Once we had settled in, we were given a warm welcome by the children and the staff from SERVE, the charity which AidCamps was working with. The children enthusiastically invited us to visit their homes in the shantytown, which was only five minutes away. Our tour certainly brought home the conditions these poor little mites had to endure. One-roomed wooden shacks, very little daylight, and very close together. As we walked down the narrow alleyways on one side each one had a gully for household waste.
Each alley lead to the sea, as we reached the rocky waters edge it was evident this was the place that the residents of the shantytown used to bathe, and use as a toilet. It was just a matter of life to them. I could not help but notice the amount of washing hanging on lines and how immaculate the children were. Each child encouraged you to look into their house, but we felt it was intruding, so we stayed in the little courtyards whereupon one we were introduced to one little boy's pride and joy -- a tortoise! Walking back I think we were all a little heavy hearted at what we had seen but even more determined to do all what we could while we were here.
The project was to construct a third floor to the existing SERVE centre, which was being used for after school activities; children could come play and concentrate on homework.

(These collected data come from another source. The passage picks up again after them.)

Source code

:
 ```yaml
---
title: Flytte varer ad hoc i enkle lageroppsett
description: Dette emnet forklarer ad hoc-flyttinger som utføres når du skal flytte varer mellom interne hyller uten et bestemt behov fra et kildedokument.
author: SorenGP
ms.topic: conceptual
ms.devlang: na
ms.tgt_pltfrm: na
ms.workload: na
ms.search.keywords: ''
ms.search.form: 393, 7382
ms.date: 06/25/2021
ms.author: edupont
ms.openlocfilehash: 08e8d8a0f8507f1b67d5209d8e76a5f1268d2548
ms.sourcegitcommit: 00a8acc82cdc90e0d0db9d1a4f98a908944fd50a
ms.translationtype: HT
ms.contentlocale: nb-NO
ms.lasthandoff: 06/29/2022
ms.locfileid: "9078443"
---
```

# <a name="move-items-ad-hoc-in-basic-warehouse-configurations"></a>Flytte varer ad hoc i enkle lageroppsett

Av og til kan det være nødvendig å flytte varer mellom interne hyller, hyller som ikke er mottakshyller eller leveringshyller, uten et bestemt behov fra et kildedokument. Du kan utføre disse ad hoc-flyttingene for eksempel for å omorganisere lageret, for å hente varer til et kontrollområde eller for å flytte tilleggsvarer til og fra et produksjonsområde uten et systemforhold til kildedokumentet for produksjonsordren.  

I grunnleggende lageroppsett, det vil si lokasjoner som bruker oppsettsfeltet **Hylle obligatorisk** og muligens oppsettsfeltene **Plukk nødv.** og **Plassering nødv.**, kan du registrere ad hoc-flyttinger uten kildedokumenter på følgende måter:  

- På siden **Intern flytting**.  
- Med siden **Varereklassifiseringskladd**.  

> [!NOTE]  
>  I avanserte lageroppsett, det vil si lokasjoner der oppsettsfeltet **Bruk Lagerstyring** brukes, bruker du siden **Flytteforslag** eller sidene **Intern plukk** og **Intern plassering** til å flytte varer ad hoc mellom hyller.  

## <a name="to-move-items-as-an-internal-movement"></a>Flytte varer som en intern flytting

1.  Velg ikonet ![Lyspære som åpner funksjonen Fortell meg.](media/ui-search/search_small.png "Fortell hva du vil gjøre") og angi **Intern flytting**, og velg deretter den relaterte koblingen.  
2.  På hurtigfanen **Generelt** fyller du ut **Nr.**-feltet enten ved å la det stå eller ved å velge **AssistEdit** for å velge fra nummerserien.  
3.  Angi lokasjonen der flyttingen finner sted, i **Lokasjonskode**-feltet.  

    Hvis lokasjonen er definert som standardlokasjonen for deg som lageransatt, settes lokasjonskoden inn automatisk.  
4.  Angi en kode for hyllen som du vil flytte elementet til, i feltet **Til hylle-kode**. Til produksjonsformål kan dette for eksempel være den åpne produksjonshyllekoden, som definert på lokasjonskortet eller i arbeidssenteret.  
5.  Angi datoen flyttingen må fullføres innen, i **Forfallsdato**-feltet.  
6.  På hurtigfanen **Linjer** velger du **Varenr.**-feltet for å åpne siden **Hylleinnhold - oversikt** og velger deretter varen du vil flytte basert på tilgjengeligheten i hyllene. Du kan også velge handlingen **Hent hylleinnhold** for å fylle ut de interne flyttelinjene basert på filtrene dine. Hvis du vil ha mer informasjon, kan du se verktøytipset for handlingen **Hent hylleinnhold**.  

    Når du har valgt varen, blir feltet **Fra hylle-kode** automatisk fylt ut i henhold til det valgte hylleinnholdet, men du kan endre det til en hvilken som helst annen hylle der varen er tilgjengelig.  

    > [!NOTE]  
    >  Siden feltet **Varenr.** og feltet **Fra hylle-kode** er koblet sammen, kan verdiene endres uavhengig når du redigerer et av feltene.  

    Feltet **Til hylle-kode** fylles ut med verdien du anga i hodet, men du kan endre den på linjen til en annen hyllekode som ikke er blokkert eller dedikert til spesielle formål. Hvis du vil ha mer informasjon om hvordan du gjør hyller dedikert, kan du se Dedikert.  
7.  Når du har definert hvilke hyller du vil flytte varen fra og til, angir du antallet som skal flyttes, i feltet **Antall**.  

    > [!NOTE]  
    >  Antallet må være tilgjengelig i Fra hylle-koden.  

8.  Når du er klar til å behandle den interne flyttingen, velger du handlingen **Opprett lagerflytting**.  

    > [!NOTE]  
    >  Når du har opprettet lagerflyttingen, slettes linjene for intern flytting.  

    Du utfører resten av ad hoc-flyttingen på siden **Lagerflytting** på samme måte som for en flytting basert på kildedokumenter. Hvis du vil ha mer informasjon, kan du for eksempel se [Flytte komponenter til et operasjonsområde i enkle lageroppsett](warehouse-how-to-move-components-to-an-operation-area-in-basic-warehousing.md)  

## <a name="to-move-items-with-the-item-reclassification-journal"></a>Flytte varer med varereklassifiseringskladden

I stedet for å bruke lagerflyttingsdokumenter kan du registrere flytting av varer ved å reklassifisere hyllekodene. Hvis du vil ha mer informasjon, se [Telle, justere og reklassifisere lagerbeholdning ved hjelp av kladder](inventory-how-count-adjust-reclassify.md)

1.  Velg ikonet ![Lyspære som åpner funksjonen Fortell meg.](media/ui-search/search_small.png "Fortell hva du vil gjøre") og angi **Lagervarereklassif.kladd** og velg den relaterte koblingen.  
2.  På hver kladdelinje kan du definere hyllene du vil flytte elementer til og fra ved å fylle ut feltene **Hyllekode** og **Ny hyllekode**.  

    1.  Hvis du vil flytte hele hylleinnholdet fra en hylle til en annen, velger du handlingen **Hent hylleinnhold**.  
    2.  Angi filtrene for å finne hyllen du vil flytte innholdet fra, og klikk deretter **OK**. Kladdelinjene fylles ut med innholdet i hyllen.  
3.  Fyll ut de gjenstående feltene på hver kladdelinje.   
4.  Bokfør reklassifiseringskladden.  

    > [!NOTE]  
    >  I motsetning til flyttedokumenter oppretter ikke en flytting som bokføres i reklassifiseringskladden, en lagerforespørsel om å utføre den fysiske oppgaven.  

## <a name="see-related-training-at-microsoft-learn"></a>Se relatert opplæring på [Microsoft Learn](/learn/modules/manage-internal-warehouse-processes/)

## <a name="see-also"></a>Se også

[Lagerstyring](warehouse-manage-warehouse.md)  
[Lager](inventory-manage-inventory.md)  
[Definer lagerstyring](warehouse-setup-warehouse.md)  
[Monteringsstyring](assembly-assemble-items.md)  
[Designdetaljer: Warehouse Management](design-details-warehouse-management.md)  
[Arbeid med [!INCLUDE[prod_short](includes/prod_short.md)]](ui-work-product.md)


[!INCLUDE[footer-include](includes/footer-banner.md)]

Social workers were also based here so it was an added bonus for the children to have that extra care and watchful eye.
We soon had our routine; breakfast at 7.15, ready for work at 8.00. I must admit toward the end we were on a bit of a struggle to get up in the morning. We always had our daily alarm call from the first train arriving at the railway station.
Our time on the building site must have been like many previous volunteers', we were moving hundreds of bricks, hoisting up sand and rubble, sifting sand, plastering and painting. We also produced the artwork to hang in the finished room. Pictures by the children were copied to a larger scale; also large pictures of interest. Cycles of life, flags of the world, faces of emotion, the body, etc. There were 13 of us, not unlucky, that's for sure. We all gelled well and seemed to share the same sense of humour and understanding of the importance of doing our bit.

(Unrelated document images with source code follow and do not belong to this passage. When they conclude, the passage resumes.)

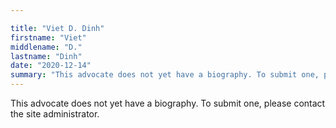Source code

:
 ```yaml
---

title: "Viet D. Dinh"
firstname: "Viet"
middlename: "D."
lastname: "Dinh"
date: "2020-12-14"
summary: "This advocate does not yet have a biography. To submit one, please contact the site administrator."
---
```

This advocate does not yet have a biography. To submit one, please contact the site administrator.

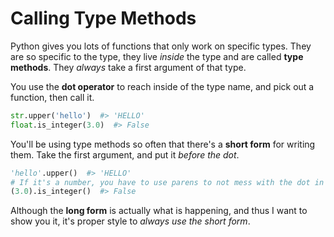 # Calling Type Methods

Python gives you lots of functions that only work on specific types.
They are so specific to the type, they live _inside_ the type and are called **type methods**.
They _always_ take a first argument of that type.

You use the **dot operator** to reach inside of the type name, and pick out a function, then call it.

```py
str.upper('hello')  #> 'HELLO'
float.is_integer(3.0)  #> False
```

You'll be using type methods so often that there's a **short form** for writing them.
Take the first argument, and put it _before the dot_.

```py
'hello'.upper()  #> 'HELLO'
# If it's a number, you have to use parens to not mess with the dot in floats.
(3.0).is_integer()  #> False
```

Although the **long form** is actually what is happening, and thus I want to show you it, it's proper style to _always use the short form_.
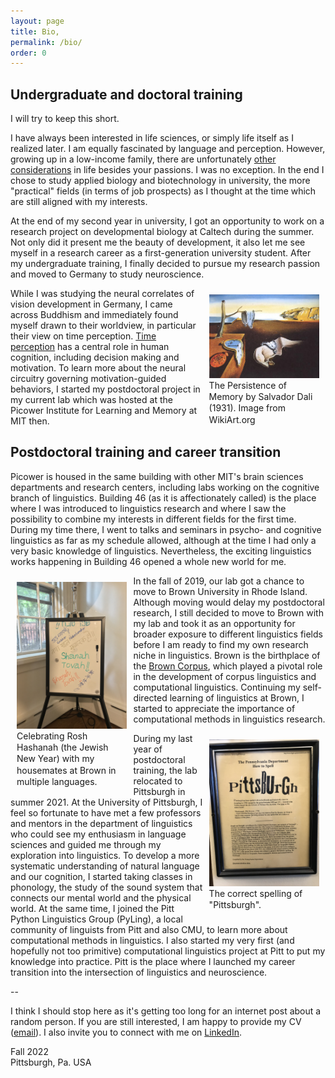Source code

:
 ```yaml
---
layout: page
title: Bio,
permalink: /bio/
order: 0
---
```


## Undergraduate and doctoral training

I will try to keep this short.

I have always been interested in life sciences, or simply life itself as I realized later. I am equally fascinated by language and perception. However, growing up in a low-income family, there are unfortunately [other considerations](https://www.washingtonpost.com/business/2022/07/08/dept-of-data-academia-elite/) in life besides your passions. I was no exception. In the end I chose to study applied biology and biotechnology in university, the more "practical" fields (in terms of job prospects) as I thought at the time which are still aligned with my interests.

At the end of my second year in university, I got an opportunity to work on a research project on developmental biology at Caltech during the summer. Not only did it present me the beauty of development, it also let me see myself in a research career as a first-generation university student. After my undergraduate training, I finally decided to pursue my research passion and moved to Germany to study neuroscience.

<div style="float:right; padding: 10px; width: 35%;"><a target="_blank" href="https://www.wikiart.org/en/salvador-dali/the-persistence-of-memory-1931"><img src="/img/persistence_of_memory.jpg"></a><div style="font-size: 14px; line-height: 1.3;">The Persistence of Memory by Salvador Dali (1931). Image from WikiArt.org</div></div>

While I was studying the neural correlates of vision development in Germany, I came across Buddhism and immediately found myself drawn to their worldview, in particular their view on time perception. [Time perception](https://en.wikipedia.org/wiki/Time_perception) has a central role in human cognition, including decision making and motivation. To learn more about the neural circuitry governing motivation-guided behaviors, I started my postdoctoral project in my current lab which was hosted at the Picower Institute for Learning and Memory at MIT then.

## Postdoctoral training and career transition

Picower is housed in the same building with other MIT's brain sciences departments and research centers, including labs working on the cognitive branch of linguistics. Building 46 (as it is affectionately called) is the place where I was introduced to linguistics research and where I saw the possibility to combine my interests in different fields for the first time. During my time there, I went to talks and seminars in psycho- and cognitive linguistics as far as my schedule allowed, although at the time I had only a very basic knowledge of linguistics. Nevertheless, the exciting linguistics works happening in Building 46 opened a whole new world for me.

<div style="float:left; padding: 10px; width: 35%;"><a target="_blank" href="/img/rosh_hashanah.jpg"><img src="/img/rosh_hashanah.jpg"></a><div style="font-size: 14px; line-height: 1.3;">Celebrating Rosh Hashanah (the Jewish New Year) with my housemates at Brown in multiple languages.</div></div>
 
In the fall of 2019, our lab got a chance to move to Brown University in Rhode Island. Although moving would delay my postdoctoral research, I still decided to move to Brown with my lab and took it as an opportunity for broader exposure to different linguistics fields before I am ready to find my own research niche in linguistics. Brown is the birthplace of the [Brown Corpus](https://en.wikipedia.org/wiki/Brown_Corpus), which played a pivotal role in the development of corpus linguistics and computational linguistics. Continuing my self-directed learning of linguistics at Brown, I started to appreciate the importance of computational methods in linguistics research.

<div style="float:right; padding: 10px; width: 35%;"><a target="_blank" href="/img/pittsburgh.jpg"><img src="/img/pittsburgh.jpg"></a><div style="font-size: 14px; line-height: 1.3;">The correct spelling of "Pittsburgh".</div></div>

During my last year of postdoctoral training, the lab relocated to Pittsburgh in summer 2021. At the University of Pittsburgh, I feel so fortunate to have met a few professors and mentors in the department of linguistics who could see my enthusiasm in language sciences and guided me through my exploration into linguistics. To develop a more systematic understanding of natural language and our cognition, I started taking classes in phonology, the study of the sound system that connects our mental world and the physical world. At the same time, I joined the Pitt Python Linguistics Group (PyLing), a local community of linguists from Pitt and also CMU, to learn more about computational methods in linguistics. I also started my very first (and hopefully not too primitive) computational linguistics project at Pitt to put my knowledge into practice. Pitt is the place where I launched my career transition into the intersection of linguistics and neuroscience.

--

I think I should stop here as it's getting too long for an internet post about a random person. If you are still interested, I am happy to provide my CV ([email](mailto:mh.wongg@gmail.com)). I also invite you to connect with me on [LinkedIn](https://www.linkedin.com/in/manhowong).

Fall 2022  
Pittsburgh, Pa. USA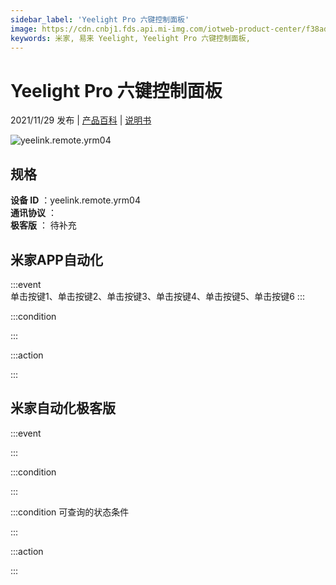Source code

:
 ```yaml
---
sidebar_label: 'Yeelight Pro 六键控制面板'
image: https://cdn.cnbj1.fds.api.mi-img.com/iotweb-product-center/f38ad16cb05056f46f8ecf94ebb9bc33_1629444388158.png?GalaxyAccessKeyId=AKVGLQWBOVIRQ3XLEW&Expires=9223372036854775807&Signature=HAFPXy65jZX7cqMyDUDrthrbPJA=
keywords: 米家, 易来 Yeelight, Yeelight Pro 六键控制面板, 
---
```

# Yeelight Pro 六键控制面板

2021/11/29 发布 | [产品百科](https://home.mi.com/webapp/content/baike/product/index.html?model=yeelink.remote.yrm04/) | [说明书](https://home.mi.com/views/introduction.html?model=yeelink.remote.yrm04&region=cn)

![yeelink.remote.yrm04](https://cdn.cnbj1.fds.api.mi-img.com/iotweb-product-center/f38ad16cb05056f46f8ecf94ebb9bc33_1629444388158.png?GalaxyAccessKeyId=AKVGLQWBOVIRQ3XLEW&Expires=9223372036854775807&Signature=HAFPXy65jZX7cqMyDUDrthrbPJA=)

## 规格  
> 
**设备 ID** ：yeelink.remote.yrm04  
**通讯协议** ：  
**极客版**  ： 待补充 


## 米家APP自动化  

:::event  
单击按键1、单击按键2、单击按键3、单击按键4、单击按键5、单击按键6
:::

:::condition  

:::

:::action   

:::

## 米家自动化极客版  

:::event  

:::

:::condition  

:::

:::condition 可查询的状态条件  

:::

:::action  

:::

The various trips to different SERVE sites were very uplifting and moving, especially the school for the deaf. I have learnt to laugh with a lump in my throat and tears in my eyes. The children in every centre were so full of fun and mischief. AidCamps and SERVE had been able to give these children an extra boost start in their life, somewhere to meet their friends, help their education and give them a purpose.
The warmth surrounding the project was overwhelming, everyone was so kind and friendly to us. While on the top floor hoisting up the bricks and building materials, someone would be waving from the road, whether it was a file of school children, women returning from shopping or men on bikes. In fact you could spend most of the day just waving and looking at everyone passing by but Julie, the AidCamp coordinator, had other ideals!
John our 'minder' was a true gentleman. His main concern was for the volunteers, he made sure we were streetwise! Karuna, the lovely lady who prepared our meals, kept an eye on us while we ate to make sure her food was not too spicy and we enjoyed it.
Our weekend trips were fabulous. Every day was organised superbly -- visiting temples, elephant orphanage, wildlife safari, a wonderful waterfall where locals bathed and washed (we joined in fully clothed), glorious train trip from Kandy to Colombo, a nerve-wrecking climb up Sigiriya (I thought the end was nigh).
After being away for the weekends it was lovely to return 'home' to the site, our bunks, the smell of the bonfires and the railway, especially to see how the local workers had progressed while we were away, they literally worked night and day -- they were great.
The final week arrived. It was rather bitter sweet. We wanted to finish the project, but it meant that this new way of life would be finished. The day had arrived when we would hand the building over to the children. A bit of a last minute dash but we were told that SERVE and the builders would do the finishing touches.
We were summoned to the building where we were each greeted by a child who placed a garland over our heads. We were each led by the hand up the stairs to watch Julie cut the ribbon. After a very moving ceremony including lighting the magnificent lamp; the children had a new dance room. My heart was heavy as I walked down the flights of stairs for the very last time to say goodbye.
All I need to say is a very big thank you to AidCamps, SERVE, and the people who made these three weeks a special moment in time."
"All I took was one step, which lead me to an unbelievable journey."